The United Kingdom’s Department for Environment, Food and Rural Affairs (DEFRA) has made a decision to exclude glass bottles from its planned deposit-return system (DRS) to be introduced in England in 2025. That decision, which also applies to Northern Ireland, has struck makers of aluminum beverage packaging as unfair.
A joint statement issued by the Metal Packaging Manufacturers Association (MPMA) and The Aluminium Packaging Recycling Organisation (Alupro) calls it ”an unacceptable outcome for metal drinks containers,” adding that it “flies in the face of the Conservative Party’s 2019 manifesto [that] pledged a DRS to include glass and plastic drinks containers.”
The two groups note DEFRA has calculated including glass would have driven the cost of the DRS up by as much as 60 percent, so glass bottles were excluded for budgetary reasons. Thus, the MPMA and Alupro say, aluminum can be seen as being punished for its efficiency.
"One option is extremely convenient, the other far less so," Alupro and the MPMA say of that cost-benefit analysis. "By enforcing this decision, the government will unfairly create an unlevel playing field for metal packaging, which has among the highest recycling rates of any drinks packaging material—including glass.”
Supporting the exclusion of glass is the U.K.’s Wine and Spirit Trade Association (WSTA). “We are pleased that DEFRA has listened to industry concerns about the inclusion of glass and has announced that glass containers will not be part of any future DRS scheme in England or Northern Ireland,” says Miles Beale, chief executive of that group.
"There are fundamental challenges to with including glass within DRS, such as the collection process, increased emissions, handling costs, equipment complexity, loss of storage space for retailers, reduced quality of clear glass, as well as health and safety concerns. DEFRA has listened and should be congratulated for recognizing and taking on board those concerns."

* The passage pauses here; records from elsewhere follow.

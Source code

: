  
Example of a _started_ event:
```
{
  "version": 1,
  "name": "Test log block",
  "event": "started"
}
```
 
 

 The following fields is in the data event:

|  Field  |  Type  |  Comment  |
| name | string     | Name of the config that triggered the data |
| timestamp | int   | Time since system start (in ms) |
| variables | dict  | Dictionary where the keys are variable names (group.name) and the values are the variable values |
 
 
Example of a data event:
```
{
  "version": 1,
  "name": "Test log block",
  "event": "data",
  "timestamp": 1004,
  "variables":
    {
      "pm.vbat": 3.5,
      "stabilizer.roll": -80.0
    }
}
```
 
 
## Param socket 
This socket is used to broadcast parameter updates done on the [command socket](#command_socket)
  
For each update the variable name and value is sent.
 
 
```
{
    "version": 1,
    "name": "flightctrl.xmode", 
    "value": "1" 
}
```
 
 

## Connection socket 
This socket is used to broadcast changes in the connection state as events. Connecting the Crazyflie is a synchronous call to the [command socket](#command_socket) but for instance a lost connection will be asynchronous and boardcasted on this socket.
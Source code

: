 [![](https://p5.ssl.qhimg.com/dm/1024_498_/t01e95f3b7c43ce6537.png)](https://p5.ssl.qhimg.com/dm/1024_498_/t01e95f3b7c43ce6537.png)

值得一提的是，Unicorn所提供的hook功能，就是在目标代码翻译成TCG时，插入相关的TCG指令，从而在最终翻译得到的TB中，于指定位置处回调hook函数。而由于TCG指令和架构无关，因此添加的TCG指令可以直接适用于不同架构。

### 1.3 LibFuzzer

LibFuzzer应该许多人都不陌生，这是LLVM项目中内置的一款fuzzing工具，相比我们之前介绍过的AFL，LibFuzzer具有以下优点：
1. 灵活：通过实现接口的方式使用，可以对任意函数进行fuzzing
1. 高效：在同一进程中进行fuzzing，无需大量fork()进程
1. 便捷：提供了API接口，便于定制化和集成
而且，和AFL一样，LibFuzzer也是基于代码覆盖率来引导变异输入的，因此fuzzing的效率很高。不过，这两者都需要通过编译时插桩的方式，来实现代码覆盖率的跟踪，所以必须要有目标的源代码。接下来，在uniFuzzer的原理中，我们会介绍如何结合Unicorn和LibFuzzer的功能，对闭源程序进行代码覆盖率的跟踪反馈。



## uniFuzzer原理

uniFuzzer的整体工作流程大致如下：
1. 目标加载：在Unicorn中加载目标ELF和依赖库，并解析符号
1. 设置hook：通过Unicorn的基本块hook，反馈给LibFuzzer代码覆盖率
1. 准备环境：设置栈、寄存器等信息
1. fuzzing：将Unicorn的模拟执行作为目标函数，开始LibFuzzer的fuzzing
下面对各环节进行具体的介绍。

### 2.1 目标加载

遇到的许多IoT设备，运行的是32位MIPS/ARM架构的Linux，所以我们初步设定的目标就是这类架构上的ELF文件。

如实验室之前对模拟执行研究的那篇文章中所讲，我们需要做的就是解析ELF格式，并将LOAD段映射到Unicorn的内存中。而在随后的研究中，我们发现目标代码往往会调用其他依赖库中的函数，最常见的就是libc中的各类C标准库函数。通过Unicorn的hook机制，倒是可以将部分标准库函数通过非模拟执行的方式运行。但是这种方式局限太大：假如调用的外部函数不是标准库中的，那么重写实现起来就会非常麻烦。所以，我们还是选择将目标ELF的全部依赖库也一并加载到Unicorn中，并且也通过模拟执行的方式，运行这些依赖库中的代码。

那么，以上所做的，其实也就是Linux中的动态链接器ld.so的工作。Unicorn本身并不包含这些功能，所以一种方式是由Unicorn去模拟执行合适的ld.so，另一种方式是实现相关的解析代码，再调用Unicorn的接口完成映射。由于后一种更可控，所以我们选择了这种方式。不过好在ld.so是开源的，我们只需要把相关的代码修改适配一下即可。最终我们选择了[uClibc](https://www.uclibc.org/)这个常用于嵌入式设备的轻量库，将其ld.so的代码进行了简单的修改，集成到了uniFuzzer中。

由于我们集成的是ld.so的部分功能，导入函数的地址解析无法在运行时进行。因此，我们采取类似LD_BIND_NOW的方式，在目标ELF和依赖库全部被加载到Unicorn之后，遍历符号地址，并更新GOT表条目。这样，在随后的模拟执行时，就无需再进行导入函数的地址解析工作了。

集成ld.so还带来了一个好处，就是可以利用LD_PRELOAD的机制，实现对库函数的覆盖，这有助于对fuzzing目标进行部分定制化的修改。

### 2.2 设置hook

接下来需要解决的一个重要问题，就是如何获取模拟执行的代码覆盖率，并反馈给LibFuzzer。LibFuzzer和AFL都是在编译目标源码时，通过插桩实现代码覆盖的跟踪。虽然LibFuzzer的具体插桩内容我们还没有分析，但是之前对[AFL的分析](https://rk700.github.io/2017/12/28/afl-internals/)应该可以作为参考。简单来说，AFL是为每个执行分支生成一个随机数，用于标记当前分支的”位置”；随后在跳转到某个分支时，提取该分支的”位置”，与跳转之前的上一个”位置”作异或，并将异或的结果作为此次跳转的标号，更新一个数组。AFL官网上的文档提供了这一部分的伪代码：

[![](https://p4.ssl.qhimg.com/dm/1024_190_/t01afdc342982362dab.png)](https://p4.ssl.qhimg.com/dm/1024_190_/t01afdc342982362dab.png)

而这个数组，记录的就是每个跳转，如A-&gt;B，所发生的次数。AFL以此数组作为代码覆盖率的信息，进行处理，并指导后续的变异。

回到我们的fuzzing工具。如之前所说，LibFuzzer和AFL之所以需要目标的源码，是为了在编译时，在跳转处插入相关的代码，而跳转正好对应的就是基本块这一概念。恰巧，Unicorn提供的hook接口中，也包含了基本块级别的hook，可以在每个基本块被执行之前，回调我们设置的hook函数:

Alupro and the MPMA are holding their applause, saying instead, “If there were no common products packed in both glass and other materials, there would be far less of a problem, but this is not the case. By excluding glass from its DRS, the government has knowingly given the material an unfair competitive advantage at the point of sale.
“Consumers will be able to choose between a drinks container that carries a deposit and will have to be returned for that deposit to be redeemed, and a container that can just be placed in any recycl[ing] bin after use.”
The two groups also ask if excluding glass bottles from the DRS will cause some glass to go unrecycled. “In addition, as dealing with ground litter has been removed from the extended producer responsibility (EPR) proposals for England, by taking glass out of the DRS the government has removed any additional means of dealing with littered glass, a problem that many groups beyond can making are extremely concerned about,” Alupro and the MPMA say.
“The introduction of a scheme that disadvantages a material with such strong sustainability credentials, including an enviable recycling rate, is unacceptable, and the government needs to think again, keep its promise to the electorate, and revert to the scheme that its own impact assessment calculated would provide the most benefit," MPMA Director and Chief Executive Robert Fell says.
“As an industry, we’re always looking for new and innovative solutions to increase recycling rates and embrace the circular packaging economy of tomorrow,” says Tom Giddings, executive director of Alupro. He says, though, the DRS without glass included is not “a well-designed deposit return scheme.”
The MPMA and Alupro say including glass in such systems is common around the world—and is still planned in other parts of the U.K. “Many very successful DRS schemes around the world include glass, and much closer to home both Scotland and Wales plan to include glass in their own DRS. The question has to be asked: If many other countries are doing it, why can’t we?” the two organizations note.
The MPMA represents companies producing some 98 billion metal containers each year, while Alupro is a not-for-profit organization representing the U.K.’s aluminum packaging industry.